* Your task *
Search the data for the string "pamięci", and report each line where it is found.

* Collected data *
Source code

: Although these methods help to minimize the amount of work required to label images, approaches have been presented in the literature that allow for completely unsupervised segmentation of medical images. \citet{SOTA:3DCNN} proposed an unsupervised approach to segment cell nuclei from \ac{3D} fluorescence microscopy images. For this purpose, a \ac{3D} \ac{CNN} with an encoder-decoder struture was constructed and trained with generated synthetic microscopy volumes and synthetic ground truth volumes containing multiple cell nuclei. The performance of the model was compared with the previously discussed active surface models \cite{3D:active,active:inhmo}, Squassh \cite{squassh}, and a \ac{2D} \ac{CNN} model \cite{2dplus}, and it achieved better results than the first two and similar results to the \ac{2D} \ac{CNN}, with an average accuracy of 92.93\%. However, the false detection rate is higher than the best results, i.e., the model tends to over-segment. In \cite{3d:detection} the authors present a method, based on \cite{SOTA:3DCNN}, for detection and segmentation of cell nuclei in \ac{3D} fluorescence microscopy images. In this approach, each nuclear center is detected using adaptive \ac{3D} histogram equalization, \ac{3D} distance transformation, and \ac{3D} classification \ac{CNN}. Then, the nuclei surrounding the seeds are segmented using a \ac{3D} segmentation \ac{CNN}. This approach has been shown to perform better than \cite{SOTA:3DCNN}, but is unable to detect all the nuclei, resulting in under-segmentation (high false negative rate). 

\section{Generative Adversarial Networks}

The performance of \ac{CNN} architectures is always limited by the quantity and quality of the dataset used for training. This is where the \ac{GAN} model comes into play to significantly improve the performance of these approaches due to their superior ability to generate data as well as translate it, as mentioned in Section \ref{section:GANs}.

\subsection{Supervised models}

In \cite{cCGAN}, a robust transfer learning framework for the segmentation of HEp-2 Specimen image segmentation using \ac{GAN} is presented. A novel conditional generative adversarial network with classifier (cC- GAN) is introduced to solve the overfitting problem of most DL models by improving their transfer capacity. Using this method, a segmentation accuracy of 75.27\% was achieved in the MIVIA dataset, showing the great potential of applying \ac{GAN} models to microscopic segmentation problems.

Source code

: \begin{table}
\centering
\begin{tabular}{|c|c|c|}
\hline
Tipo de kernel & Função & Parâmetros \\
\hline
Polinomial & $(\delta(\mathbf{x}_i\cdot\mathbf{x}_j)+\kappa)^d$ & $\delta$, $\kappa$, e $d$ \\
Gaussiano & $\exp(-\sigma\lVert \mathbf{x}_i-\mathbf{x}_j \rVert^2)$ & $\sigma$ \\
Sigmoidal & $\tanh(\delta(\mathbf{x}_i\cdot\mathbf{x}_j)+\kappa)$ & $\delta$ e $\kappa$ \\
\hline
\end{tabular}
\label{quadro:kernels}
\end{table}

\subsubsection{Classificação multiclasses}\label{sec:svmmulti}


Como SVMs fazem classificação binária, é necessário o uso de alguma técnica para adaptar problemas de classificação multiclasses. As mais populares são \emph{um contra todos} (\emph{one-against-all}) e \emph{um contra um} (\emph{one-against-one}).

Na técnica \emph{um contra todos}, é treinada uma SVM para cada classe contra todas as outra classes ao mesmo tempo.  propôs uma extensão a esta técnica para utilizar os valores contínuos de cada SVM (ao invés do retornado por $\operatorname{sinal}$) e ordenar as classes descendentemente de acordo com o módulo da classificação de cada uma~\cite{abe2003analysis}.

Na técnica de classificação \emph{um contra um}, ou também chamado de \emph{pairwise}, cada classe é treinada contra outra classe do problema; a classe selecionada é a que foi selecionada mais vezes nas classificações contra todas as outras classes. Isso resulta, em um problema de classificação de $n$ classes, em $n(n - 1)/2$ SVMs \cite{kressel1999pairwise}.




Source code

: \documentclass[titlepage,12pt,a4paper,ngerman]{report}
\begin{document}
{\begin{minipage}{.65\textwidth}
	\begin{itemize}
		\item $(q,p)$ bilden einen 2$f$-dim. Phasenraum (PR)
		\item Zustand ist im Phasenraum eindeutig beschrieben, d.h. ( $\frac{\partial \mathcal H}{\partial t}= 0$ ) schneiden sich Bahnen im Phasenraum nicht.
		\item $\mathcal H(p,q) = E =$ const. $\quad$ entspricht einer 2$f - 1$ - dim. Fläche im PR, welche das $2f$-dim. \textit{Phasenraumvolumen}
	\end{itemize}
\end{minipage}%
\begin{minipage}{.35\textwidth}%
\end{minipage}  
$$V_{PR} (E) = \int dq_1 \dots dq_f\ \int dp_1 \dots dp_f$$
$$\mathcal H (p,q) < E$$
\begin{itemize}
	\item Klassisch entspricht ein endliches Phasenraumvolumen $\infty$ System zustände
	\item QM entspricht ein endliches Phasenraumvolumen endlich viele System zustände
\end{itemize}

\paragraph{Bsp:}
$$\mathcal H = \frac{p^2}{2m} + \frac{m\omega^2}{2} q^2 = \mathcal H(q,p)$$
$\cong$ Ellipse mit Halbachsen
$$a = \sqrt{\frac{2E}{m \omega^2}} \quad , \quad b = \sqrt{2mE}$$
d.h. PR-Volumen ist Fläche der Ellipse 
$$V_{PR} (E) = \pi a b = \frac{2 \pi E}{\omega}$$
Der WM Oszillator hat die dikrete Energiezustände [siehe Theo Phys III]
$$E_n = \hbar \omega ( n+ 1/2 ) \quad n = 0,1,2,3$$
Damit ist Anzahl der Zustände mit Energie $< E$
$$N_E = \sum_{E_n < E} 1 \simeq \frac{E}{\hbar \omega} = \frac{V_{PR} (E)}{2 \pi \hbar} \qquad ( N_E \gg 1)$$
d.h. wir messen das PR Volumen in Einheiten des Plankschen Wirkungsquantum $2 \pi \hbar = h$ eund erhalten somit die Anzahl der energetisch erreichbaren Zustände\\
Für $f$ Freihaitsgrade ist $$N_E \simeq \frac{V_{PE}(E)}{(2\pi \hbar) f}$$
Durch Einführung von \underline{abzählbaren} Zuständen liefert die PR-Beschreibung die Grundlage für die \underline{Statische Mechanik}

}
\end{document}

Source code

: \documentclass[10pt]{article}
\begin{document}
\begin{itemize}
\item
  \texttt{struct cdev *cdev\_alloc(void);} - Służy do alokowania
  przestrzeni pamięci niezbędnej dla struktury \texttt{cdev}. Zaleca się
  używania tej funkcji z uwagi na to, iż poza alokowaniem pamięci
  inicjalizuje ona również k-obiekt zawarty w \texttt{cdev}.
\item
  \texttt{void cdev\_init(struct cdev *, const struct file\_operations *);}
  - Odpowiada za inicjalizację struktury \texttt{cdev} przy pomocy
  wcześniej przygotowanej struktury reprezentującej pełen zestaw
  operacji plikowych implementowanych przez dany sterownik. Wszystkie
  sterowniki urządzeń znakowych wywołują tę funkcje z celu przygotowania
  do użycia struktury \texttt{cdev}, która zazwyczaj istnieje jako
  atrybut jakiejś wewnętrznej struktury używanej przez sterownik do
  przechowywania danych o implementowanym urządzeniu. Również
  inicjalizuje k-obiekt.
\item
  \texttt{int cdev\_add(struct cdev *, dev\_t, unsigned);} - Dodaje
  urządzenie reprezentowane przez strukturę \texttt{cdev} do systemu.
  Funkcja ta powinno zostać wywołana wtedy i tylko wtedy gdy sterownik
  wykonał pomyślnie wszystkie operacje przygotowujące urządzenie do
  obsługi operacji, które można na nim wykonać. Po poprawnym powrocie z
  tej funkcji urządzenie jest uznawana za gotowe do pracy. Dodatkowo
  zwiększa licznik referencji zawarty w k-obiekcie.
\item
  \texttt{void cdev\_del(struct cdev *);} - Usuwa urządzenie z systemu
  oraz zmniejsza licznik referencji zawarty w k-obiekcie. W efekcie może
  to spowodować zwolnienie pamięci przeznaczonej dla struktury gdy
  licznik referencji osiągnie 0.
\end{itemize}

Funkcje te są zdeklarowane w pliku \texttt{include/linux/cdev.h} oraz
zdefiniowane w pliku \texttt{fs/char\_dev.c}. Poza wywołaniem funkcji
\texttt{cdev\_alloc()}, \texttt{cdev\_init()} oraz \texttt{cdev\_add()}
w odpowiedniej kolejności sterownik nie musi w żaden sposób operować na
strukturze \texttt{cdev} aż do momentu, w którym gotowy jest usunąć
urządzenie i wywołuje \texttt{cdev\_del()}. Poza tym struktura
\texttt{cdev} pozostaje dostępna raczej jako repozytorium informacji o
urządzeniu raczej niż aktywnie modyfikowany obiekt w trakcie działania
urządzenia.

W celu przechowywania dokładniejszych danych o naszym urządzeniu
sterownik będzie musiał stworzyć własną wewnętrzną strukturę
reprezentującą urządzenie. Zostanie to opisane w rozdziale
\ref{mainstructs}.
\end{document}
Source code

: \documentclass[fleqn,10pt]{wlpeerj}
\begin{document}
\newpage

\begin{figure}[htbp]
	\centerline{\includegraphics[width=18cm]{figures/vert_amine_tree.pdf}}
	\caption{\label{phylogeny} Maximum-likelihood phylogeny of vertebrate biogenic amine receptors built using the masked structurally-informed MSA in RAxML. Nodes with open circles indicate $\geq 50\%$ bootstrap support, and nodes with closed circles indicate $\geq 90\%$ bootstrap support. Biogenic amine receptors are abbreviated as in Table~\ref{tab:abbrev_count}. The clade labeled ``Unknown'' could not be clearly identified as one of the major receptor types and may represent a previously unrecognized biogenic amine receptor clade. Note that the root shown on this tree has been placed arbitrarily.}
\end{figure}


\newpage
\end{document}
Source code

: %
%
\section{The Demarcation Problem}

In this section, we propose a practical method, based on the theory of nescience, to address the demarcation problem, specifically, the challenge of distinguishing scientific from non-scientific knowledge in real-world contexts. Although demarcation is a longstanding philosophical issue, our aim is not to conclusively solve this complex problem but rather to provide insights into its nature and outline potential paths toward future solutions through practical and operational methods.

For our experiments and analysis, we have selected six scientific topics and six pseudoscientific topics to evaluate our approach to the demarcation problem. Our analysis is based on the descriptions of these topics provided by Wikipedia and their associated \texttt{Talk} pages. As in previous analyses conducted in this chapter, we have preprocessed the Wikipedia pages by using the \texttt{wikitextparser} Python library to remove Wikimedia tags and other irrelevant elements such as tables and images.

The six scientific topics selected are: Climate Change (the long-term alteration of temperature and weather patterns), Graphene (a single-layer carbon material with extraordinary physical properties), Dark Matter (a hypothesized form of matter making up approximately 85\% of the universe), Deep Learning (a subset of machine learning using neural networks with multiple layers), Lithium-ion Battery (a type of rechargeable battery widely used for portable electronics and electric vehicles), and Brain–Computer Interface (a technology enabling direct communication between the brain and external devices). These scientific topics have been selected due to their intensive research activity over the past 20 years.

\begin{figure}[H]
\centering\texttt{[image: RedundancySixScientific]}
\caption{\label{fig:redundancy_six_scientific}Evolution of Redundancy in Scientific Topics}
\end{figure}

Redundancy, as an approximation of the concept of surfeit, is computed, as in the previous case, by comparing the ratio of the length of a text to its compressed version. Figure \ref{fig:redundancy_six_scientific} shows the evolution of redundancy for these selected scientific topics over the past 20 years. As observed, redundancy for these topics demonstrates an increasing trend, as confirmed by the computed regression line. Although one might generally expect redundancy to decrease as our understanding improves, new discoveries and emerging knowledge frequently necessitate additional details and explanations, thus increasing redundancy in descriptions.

* Output of the exercise *
  przestrzeni pamięci niezbędnej dla struktury \texttt{cdev}. Zaleca się
  używania tej funkcji z uwagi na to, iż poza alokowaniem pamięci
  to spowodować zwolnienie pamięci przeznaczonej dla struktury gdy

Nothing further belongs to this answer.